2. THE STRENGTH REPORT
   My three strongest bullets and why they will land; my three weakest and the exact fact that would fix each.

3. THE GAPS LIST
   Every question I still owe an answer to, so the document keeps improving as I remember things.

WHAT I HAVE TODAY:

Make it yours:

  • Adjust the pace. Three-to-four questions per round suits most people; if you think better in bursts, ask for "one question at a time." If you're impatient, "front-load all questions for my most recent role."
  • Region matters. The prompt handles US resumes and UK/EU CVs. Applying elsewhere? Name the country. Conventions differ on photos, length, and personal details, and the model knows them.
  • Keep the output. The final markdown is the source document every other prompt on this page builds on. Save it somewhere you'll find it. Future-you re-pastes it weekly.
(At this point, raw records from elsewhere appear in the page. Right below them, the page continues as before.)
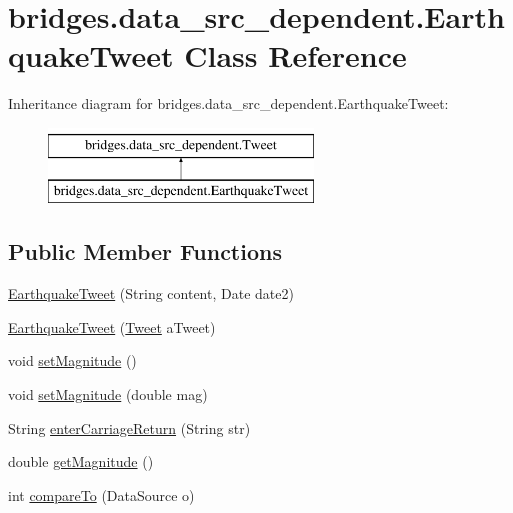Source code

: \hypertarget{classbridges_1_1data__src__dependent_1_1_earthquake_tweet}{}\section{bridges.\+data\+\_\+src\+\_\+dependent.\+Earthquake\+Tweet Class Reference}
\label{classbridges_1_1data__src__dependent_1_1_earthquake_tweet}
Inheritance diagram for bridges.\+data\+\_\+src\+\_\+dependent.\+Earthquake\+Tweet\+:\begin{figure}[H]
\begin{center}
\leavevmode
\includegraphics[height=2.000000cm]{classbridges_1_1data__src__dependent_1_1_earthquake_tweet}
\end{center}
\end{figure}
\subsection*{Public Member Functions}
\begin{DoxyCompactItemize}
\item 
\mbox{\hyperlink{classbridges_1_1data__src__dependent_1_1_earthquake_tweet_a1f2d4634e85c75c59ba9d4aec878db54}{Earthquake\+Tweet}} (String content, Date date2)
\item 
\mbox{\hyperlink{classbridges_1_1data__src__dependent_1_1_earthquake_tweet_af0a8e9201997a7d4805f11c02f197410}{Earthquake\+Tweet}} (\mbox{\hyperlink{classbridges_1_1data__src__dependent_1_1_tweet}{Tweet}} a\+Tweet)
\item 
void \mbox{\hyperlink{classbridges_1_1data__src__dependent_1_1_earthquake_tweet_a49880f314eee430098ca347cd07ff470}{set\+Magnitude}} ()
\item 
void \mbox{\hyperlink{classbridges_1_1data__src__dependent_1_1_earthquake_tweet_a763d8a261a563e66af95c5a97850ecc0}{set\+Magnitude}} (double mag)
\item 
String \mbox{\hyperlink{classbridges_1_1data__src__dependent_1_1_earthquake_tweet_a3e39d6fa01f24cb259d32bb39108feb1}{enter\+Carriage\+Return}} (String str)
\item 
double \mbox{\hyperlink{classbridges_1_1data__src__dependent_1_1_earthquake_tweet_a8f3d92b4e60b922e996ecfaee3c5260e}{get\+Magnitude}} ()
\item 
int \mbox{\hyperlink{classbridges_1_1data__src__dependent_1_1_earthquake_tweet_a6b4de2a600b93ed96f6cde8b719ea645}{compare\+To}} (Data\+Source o)
\end{DoxyCompactItemize}


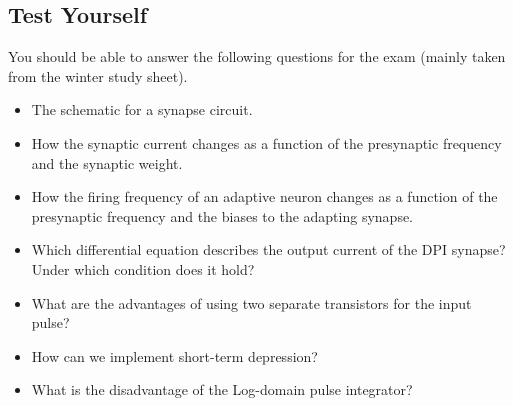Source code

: \subsection{Test Yourself}

You should be able to answer the following questions for the exam (mainly taken from the winter study sheet).

\begin{itemize}
    \item The schematic for a synapse circuit.
    \item How the synaptic current changes as a function of the presynaptic frequency and the synaptic weight.
    \item How the firing frequency of an adaptive neuron changes as a function of the presynaptic frequency and the biases to the adapting synapse.
    \item Which differential equation describes the output current of the DPI synapse? Under which condition does it hold?
    \item What are the advantages of using two separate transistors for the input pulse?
    \item How can we implement short-term depression?
    \item What is the disadvantage of the Log-domain pulse integrator?
\end{itemize}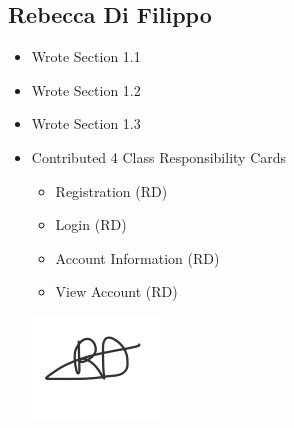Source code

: \documentclass[]{article}
\begin{document}
\subsection{Rebecca Di Filippo}
\begin{itemize}
    \item Wrote Section 1.1
    \item Wrote Section 1.2
    \item Wrote Section 1.3
    \item Contributed 4 Class Responsibility Cards
    \begin{itemize}
        \item Registration (RD)
        \item Login (RD)
        \item Account Information (RD)
        \item View Account (RD)
    \end{itemize}
    \begin{center}
        \includegraphics[scale=0.7]{rebecca.png}
    \end{center}
\end{itemize}
\end{document}
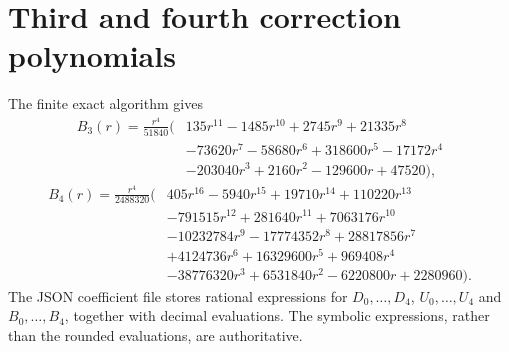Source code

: \documentclass[11pt,letterpaper]{article}
\theoremstyle{remark}\newtheorem{remark}[theorem]{Remark}
\begin{document}
\section{Third and fourth correction polynomials}
\label{pdc:app:coeff}
The finite exact algorithm gives
\begin{align*}
 B_3(r)=\frac{r^4}{51840}\bigl(&135r^{11}-1485r^{10}+2745r^9+21335r^8\\
 &-73620r^7-58680r^6+318600r^5-17172r^4\\
 &-203040r^3+2160r^2-129600r+47520\bigr),
\end{align*}
\begin{align*}
 B_4(r)=\frac{r^4}{2488320}\bigl(&405r^{16}-5940r^{15}+19710r^{14}+110220r^{13}\\
 &-791515r^{12}+281640r^{11}+7063176r^{10}\\
 &-10232784r^9-17774352r^8+28817856r^7\\
 &+4124736r^6+16329600r^5+969408r^4\\
 &-38776320r^3+6531840r^2-6220800r+2280960\bigr).
\end{align*}
The JSON coefficient file stores rational expressions for $D_0,\ldots,D_4$, $U_0,\ldots,U_4$ and $B_0,\ldots,B_4$, together with decimal evaluations. The symbolic expressions, rather than the rounded evaluations, are authoritative.
\end{document}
After the first response: answer round by round. Short, honest answers beat polished ones. Polishing is the AI's job; remembering is yours. Then run the result through the resume audit above.
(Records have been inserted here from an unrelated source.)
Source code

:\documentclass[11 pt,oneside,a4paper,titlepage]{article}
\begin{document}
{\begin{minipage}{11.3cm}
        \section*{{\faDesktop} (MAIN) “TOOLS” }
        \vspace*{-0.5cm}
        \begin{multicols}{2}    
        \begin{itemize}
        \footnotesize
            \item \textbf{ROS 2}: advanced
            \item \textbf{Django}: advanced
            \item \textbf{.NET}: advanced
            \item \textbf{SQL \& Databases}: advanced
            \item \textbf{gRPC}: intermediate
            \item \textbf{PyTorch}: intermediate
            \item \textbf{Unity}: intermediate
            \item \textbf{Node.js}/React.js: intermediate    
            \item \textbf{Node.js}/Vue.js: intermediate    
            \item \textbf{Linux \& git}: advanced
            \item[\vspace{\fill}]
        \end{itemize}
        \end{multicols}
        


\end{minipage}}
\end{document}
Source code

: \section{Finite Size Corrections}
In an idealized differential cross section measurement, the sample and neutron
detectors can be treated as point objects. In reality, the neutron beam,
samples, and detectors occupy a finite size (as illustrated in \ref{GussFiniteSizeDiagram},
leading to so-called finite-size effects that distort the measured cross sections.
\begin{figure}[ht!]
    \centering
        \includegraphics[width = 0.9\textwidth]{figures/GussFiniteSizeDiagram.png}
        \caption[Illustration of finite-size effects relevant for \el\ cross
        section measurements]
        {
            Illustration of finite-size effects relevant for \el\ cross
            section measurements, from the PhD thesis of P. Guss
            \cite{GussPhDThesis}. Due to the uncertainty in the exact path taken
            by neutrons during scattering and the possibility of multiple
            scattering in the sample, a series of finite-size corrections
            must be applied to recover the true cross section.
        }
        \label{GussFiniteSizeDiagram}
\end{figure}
5. Resume tailor: one resume, one real posting

Generic resumes lose to tailored ones. But "tailoring" done by most AI tools means keyword stuffing and quietly invented experience. This prompt repositions what you've actually done for one real role, and hands you a pre-send checklist of everything you must be able to stand behind. It's Tailor the argument, not the facts turned into a working prompt.

Prompt — copy, then make it yours
Tailor my resume to the specific job posting below. This is repositioning, not keyword stuffing: choose which of my real experiences lead and how they are framed for this role. Never invent experience, metrics, tools, titles, or dates.

Rules:
- Reorder and reframe freely; fabricate nothing.
- Keep my honest qualifiers ("intermediate," "learning," "~1 year"). Do not upgrade "contributed to" into "led."
- Broad stays broad: if I wrote "AWS," do not name specific services I did not list.
- Where the posting begs for a number I did not provide, write [what was the result?] instead of inventing one.
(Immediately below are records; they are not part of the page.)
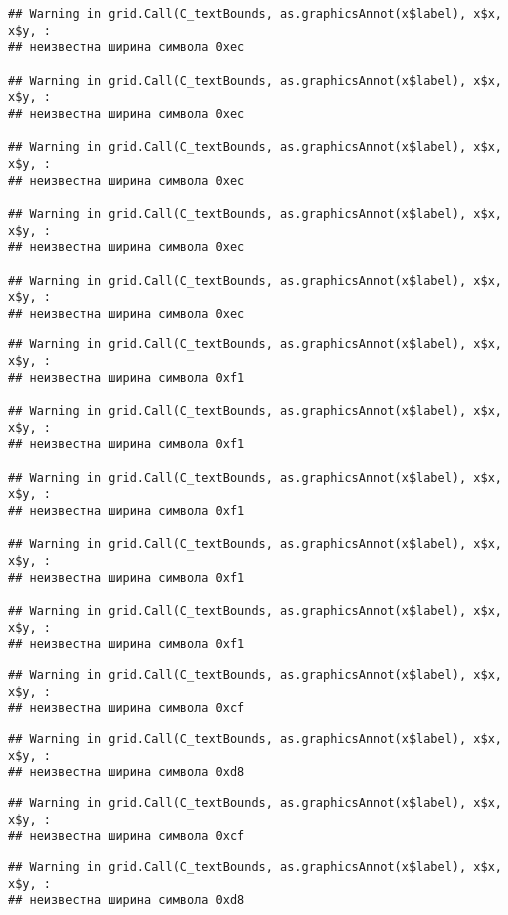 \documentclass[
]{article}
\begin{document}
\begin{verbatim}
## Warning in grid.Call(C_textBounds, as.graphicsAnnot(x$label), x$x, x$y, :
## неизвестна ширина символа 0xec

## Warning in grid.Call(C_textBounds, as.graphicsAnnot(x$label), x$x, x$y, :
## неизвестна ширина символа 0xec

## Warning in grid.Call(C_textBounds, as.graphicsAnnot(x$label), x$x, x$y, :
## неизвестна ширина символа 0xec

## Warning in grid.Call(C_textBounds, as.graphicsAnnot(x$label), x$x, x$y, :
## неизвестна ширина символа 0xec

## Warning in grid.Call(C_textBounds, as.graphicsAnnot(x$label), x$x, x$y, :
## неизвестна ширина символа 0xec
\end{verbatim}

\begin{verbatim}
## Warning in grid.Call(C_textBounds, as.graphicsAnnot(x$label), x$x, x$y, :
## неизвестна ширина символа 0xf1

## Warning in grid.Call(C_textBounds, as.graphicsAnnot(x$label), x$x, x$y, :
## неизвестна ширина символа 0xf1

## Warning in grid.Call(C_textBounds, as.graphicsAnnot(x$label), x$x, x$y, :
## неизвестна ширина символа 0xf1

## Warning in grid.Call(C_textBounds, as.graphicsAnnot(x$label), x$x, x$y, :
## неизвестна ширина символа 0xf1

## Warning in grid.Call(C_textBounds, as.graphicsAnnot(x$label), x$x, x$y, :
## неизвестна ширина символа 0xf1
\end{verbatim}

\begin{verbatim}
## Warning in grid.Call(C_textBounds, as.graphicsAnnot(x$label), x$x, x$y, :
## неизвестна ширина символа 0xcf
\end{verbatim}

\begin{verbatim}
## Warning in grid.Call(C_textBounds, as.graphicsAnnot(x$label), x$x, x$y, :
## неизвестна ширина символа 0xd8
\end{verbatim}

\begin{verbatim}
## Warning in grid.Call(C_textBounds, as.graphicsAnnot(x$label), x$x, x$y, :
## неизвестна ширина символа 0xcf
\end{verbatim}

\begin{verbatim}
## Warning in grid.Call(C_textBounds, as.graphicsAnnot(x$label), x$x, x$y, :
## неизвестна ширина символа 0xd8
\end{verbatim}
\end{document}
Give me exactly this, in this order:

1. THE ANGLE
   Three sentences max: what this role is actually hiring for underneath the bullet points, what my resume currently leads with, and the strongest honest repositioning between the two.

2. THE CHANGE MAP
   A compact table: what leads now → what should lead for this posting → why it wins. Include terminology swaps where their language and mine differ but mean the same thing.

3. THE TAILORED RESUME
   The full text, reordered and reframed. You may add or reshape a summary section; do not delete sections.

4. THE PRE-SEND CHECKLIST
   Everything I must be able to back up before sending:
   - Each claim you strengthened or reframed — and the follow-up question an interviewer would ask about it.
   - Every [what was the result?] gap.
   - Anything in the posting I simply do not have, named plainly, with the honest way to handle it.

Then ask whether I want the matching cover letter — and if I say yes, write one that expands on the strongest alignment point instead of repeating the resume.

MY RESUME:


THE JOB POSTING:


ANYTHING ELSE WORTH WEIGHING:

Make it yours:

  • Guard your format. The prompt reorders freely. If your resume has a structure you want preserved (a fixed skills section, a strict one-pager), say so up front: "keep it one page; the change map decides what gets cut."
  • The checklist is the point. Section 4 is what separates this from every AI tool that quietly upgrades you. If any item makes you wince, say "I can't back that up" and it softens or removes the claim.
  • Batch wisely. One fresh chat per posting. Tailoring three roles in one thread bleeds requirements across companies.

After the first response: answer the [what was the result?] gaps and ask it to fold the numbers in. Say "yes" for the matching cover letter, or use the dedicated cover letter prompt below when the letter carries more weight than the resume.

6. Cover letter: proof, not flattery

Most cover letters open with "I am writing to express my interest" and are dead by the second line. This prompt writes the other kind: it leads with evidence you've solved their problem before, and tells you exactly why the letter works, or what it needs from you.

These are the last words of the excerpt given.